The Market: An aspiring sportswriter’s autobiography detailing his rookie year living in New York City, the homeland of the uprooted.
That's me covering the NFL Draft in '07. I was sitting in front media big wigs Colin Cowherd and John Clayton. Reporter Jay Glazer was a few seats to my left. I remember paying attention to reporter Adam Schefter, who seemingly was on his cell phone all day. A college degree and two years later, the only people calling me is my Mom and the Federal Perkins Loan Payment Center.
By Ryan McCord
The only true courage: the kind which enables men to face the unknown regardless of the consequences. –Hunter S. Thompson
Hello officer, can you point me to the direction of Broadway?
For its millions of green visitors, time can seemingly stand still upon entering the majestic atmosphere of New York City’s Times Square, Central Park, or Yankee Stadium.
In contrast, for the millions of lives of New York’s working class residents, or the oil that makes this monster tourist attraction machine run 24 hours a day, time ruthlessly cooks away at their biological clock like its in a microwave.
I have lived in New York for a little over two months.

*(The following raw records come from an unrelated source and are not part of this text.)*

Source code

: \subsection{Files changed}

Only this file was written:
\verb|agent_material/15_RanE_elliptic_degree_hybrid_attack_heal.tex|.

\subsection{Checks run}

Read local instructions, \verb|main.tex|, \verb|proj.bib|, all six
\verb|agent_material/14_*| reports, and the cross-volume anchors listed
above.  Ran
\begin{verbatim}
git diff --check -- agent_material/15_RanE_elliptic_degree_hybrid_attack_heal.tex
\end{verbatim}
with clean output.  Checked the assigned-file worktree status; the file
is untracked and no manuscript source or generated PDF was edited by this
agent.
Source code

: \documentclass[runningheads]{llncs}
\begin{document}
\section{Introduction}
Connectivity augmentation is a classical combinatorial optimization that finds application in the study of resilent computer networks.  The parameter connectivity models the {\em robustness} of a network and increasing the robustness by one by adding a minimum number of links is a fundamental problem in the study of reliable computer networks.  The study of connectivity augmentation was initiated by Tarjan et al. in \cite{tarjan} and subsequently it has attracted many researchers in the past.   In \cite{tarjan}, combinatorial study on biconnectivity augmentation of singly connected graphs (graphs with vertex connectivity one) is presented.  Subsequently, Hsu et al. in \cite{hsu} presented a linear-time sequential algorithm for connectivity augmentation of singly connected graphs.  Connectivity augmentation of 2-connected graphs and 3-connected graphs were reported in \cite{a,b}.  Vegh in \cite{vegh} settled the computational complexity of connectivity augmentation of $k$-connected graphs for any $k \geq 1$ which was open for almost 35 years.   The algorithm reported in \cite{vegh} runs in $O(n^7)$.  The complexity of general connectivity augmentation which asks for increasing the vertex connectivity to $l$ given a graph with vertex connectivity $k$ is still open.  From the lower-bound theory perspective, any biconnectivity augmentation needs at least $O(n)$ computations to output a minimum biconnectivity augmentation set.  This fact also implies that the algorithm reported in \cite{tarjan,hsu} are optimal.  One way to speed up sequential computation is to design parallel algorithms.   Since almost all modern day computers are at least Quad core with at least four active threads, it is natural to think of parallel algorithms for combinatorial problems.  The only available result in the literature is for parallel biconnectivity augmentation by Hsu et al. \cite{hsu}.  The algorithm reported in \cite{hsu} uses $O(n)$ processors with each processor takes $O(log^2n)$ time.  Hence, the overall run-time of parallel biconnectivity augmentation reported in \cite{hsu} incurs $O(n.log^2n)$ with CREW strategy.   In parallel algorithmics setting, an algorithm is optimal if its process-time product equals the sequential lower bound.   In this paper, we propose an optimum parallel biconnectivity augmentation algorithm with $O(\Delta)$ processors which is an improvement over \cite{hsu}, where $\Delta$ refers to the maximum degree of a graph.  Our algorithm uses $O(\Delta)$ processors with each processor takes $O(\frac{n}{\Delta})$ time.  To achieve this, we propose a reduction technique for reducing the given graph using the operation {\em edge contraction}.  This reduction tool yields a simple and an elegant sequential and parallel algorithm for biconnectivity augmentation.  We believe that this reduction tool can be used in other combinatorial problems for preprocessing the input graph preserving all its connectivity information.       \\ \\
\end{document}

Its a great place for a writer/artist to live. My imagination runs wild. But I feel like I have aged a year inside of two months already. I’m no expert, but I’m guessing that’s equivalent to throwing in a frozen t-bone in for a 15 minute defrost.
Welcome to the 2009 version of New York City, where most visitors would probably identify their, “Welcome to New York” moment as getting lost on the Subway, riding with a legally blind cab driver, tipping a busker loose change after watching him break dance, or purchasing a lifted Coach purse in Chinatown.
Most civilians that call New York home, however, would deem their “Welcome Moment” as the day they lost their innocence of mind which is probably around the same time the verbal expressions “Jesus!”, “Christ!” (or both), “God!”, “Damn!” (or both) or “What the Hell!?” became a compulsion of ease like a teenager texts during algebra class. (The pinch of irony behind this paragraph, of course, is that the born and raised New Yorker-as sharp as they can be-upon reading this specific analogy, is probably looking at the page with confusion like your grandma did the first time she tried to answer a handy phone.)
Occasionally you run across someone, like myself, who hopes to never speak of my “Welcome” moment. Hell, it took me another month just to work up the intestinal fortitude to write about it. No I didn’t wake up in an iced-down bathtub to discover I had a kidney removed. Nor did I unwittingly sleep with a transsexual. But I assure you my moment has not happened to anyone else on his or her first full day as a working class resident-or a glorified tourist-of New York City. My Welcome moment lasted only a handful of seconds but the mental scar that ensues will prove to be indelible. It’s the kind of story that the magnitude of the incident can best be punctuated with the expression, “You can’t make this stuff up.”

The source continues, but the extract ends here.